* **YOUR TASK**
Please report every line in the entries that contains the string "thebibliography".

[Records from a dataset]
===============

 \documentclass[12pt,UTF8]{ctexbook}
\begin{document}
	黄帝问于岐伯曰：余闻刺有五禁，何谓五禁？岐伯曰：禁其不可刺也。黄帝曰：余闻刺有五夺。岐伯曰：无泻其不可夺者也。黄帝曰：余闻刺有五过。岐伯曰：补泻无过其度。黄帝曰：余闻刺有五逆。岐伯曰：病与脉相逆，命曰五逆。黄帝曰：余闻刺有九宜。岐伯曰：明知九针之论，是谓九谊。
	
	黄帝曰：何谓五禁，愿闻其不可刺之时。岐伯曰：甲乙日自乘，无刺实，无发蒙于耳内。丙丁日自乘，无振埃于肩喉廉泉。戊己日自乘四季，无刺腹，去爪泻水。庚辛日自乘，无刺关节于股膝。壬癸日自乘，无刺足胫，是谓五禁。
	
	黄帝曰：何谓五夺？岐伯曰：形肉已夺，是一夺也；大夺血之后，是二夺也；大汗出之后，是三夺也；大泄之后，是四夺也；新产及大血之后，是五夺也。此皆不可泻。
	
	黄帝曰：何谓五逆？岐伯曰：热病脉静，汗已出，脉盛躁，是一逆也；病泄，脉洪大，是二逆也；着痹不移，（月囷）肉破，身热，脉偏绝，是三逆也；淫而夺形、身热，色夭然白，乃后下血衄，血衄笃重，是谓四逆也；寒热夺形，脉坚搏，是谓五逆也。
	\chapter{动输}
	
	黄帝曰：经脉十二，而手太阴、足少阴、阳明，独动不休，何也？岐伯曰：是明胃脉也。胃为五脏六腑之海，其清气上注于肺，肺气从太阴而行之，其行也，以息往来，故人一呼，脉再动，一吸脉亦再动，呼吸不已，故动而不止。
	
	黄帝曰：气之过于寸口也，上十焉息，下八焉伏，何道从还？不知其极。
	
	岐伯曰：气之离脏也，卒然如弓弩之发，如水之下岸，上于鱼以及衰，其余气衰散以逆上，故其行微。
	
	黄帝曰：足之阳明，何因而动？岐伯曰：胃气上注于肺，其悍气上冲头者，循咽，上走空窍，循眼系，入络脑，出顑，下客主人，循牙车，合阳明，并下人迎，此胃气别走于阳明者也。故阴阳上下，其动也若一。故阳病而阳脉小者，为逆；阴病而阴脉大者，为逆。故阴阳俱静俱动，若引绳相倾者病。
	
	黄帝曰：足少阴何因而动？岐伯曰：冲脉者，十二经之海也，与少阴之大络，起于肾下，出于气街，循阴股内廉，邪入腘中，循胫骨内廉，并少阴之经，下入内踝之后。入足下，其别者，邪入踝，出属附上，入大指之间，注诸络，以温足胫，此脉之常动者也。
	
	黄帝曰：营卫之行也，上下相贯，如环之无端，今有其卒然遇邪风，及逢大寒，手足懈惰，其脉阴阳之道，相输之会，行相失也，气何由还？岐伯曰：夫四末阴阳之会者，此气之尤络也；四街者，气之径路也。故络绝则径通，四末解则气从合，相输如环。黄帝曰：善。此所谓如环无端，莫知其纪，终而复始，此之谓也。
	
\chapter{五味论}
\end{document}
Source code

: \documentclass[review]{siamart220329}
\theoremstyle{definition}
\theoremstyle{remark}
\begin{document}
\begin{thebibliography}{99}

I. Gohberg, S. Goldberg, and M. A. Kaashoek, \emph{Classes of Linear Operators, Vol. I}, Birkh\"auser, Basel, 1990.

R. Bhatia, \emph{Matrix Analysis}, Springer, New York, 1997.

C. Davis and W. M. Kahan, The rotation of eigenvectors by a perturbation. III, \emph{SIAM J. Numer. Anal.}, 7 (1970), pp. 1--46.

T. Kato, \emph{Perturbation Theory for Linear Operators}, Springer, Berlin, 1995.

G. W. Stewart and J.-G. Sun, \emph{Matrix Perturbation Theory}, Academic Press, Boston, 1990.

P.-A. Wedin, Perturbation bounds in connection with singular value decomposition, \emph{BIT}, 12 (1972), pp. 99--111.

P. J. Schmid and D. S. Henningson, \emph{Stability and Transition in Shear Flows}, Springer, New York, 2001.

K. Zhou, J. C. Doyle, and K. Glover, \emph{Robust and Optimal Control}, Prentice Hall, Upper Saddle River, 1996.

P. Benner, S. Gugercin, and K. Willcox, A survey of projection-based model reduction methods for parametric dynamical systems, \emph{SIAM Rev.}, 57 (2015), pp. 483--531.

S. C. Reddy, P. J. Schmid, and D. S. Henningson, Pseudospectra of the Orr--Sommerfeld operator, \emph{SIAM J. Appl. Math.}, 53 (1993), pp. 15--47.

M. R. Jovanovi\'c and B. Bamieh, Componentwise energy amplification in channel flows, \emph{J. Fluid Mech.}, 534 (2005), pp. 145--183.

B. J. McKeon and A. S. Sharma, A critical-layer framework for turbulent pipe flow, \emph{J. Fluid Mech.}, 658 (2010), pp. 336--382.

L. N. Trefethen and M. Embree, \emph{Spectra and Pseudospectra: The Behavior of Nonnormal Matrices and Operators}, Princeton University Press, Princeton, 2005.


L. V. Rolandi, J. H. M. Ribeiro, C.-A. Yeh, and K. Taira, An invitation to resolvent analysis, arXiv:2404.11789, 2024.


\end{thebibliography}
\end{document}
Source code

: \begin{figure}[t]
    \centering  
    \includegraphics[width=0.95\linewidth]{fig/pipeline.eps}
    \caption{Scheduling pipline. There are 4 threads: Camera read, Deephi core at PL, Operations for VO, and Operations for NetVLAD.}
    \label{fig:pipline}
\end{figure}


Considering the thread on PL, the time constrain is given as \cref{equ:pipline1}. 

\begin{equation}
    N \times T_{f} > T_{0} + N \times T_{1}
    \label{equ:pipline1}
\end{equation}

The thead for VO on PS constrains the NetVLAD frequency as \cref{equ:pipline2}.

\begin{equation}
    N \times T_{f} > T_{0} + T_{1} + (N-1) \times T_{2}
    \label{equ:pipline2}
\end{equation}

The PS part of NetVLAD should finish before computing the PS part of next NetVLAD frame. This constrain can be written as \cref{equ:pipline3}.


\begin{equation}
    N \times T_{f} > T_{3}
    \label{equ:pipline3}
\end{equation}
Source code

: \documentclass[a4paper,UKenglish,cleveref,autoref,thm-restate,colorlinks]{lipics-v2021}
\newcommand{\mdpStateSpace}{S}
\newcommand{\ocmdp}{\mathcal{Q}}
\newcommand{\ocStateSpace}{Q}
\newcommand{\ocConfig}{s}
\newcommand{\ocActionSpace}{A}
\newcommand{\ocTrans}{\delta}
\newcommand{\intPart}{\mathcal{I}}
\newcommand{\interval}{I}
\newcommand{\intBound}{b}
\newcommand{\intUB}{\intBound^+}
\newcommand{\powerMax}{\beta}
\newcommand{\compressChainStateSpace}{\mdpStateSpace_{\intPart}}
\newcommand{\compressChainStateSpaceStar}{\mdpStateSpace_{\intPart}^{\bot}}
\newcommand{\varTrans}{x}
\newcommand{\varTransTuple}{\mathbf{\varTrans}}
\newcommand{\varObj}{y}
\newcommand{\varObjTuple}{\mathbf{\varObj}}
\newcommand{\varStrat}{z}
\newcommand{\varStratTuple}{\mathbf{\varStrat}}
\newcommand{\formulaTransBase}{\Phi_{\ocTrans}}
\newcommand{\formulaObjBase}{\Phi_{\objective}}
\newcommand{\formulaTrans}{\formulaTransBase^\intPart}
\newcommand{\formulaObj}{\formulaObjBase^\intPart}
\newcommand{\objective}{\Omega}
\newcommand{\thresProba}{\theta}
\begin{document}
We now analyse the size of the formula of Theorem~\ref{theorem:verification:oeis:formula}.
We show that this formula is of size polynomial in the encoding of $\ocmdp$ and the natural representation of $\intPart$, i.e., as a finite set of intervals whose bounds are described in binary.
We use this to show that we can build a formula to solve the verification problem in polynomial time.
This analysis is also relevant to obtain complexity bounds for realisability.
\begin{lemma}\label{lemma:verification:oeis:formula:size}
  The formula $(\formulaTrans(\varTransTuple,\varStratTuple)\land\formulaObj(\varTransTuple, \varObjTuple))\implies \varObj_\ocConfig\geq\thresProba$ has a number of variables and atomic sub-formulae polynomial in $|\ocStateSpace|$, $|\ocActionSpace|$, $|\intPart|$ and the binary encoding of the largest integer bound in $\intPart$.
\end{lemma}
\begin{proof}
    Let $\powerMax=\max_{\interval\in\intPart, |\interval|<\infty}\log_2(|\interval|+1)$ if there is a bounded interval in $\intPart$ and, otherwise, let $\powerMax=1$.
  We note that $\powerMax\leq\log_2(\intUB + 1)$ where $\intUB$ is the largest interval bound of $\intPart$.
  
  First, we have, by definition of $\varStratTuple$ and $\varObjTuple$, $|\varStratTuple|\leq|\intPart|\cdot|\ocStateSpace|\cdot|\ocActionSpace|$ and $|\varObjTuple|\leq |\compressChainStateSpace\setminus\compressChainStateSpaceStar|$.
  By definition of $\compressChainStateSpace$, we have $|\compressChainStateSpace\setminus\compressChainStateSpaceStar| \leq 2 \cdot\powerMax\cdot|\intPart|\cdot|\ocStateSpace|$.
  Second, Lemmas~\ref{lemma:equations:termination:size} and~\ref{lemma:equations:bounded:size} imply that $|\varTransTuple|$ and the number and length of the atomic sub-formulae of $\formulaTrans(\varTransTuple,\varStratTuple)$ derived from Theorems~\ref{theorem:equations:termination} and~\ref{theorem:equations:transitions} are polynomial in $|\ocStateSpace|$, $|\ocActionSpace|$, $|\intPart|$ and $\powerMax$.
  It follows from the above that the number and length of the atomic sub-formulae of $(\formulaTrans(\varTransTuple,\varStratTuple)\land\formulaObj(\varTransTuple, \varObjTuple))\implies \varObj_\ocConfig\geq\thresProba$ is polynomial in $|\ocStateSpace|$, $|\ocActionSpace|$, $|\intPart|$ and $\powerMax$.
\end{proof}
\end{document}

===============

* **RESULT BELOW**
\begin{thebibliography}{99}
\end{thebibliography}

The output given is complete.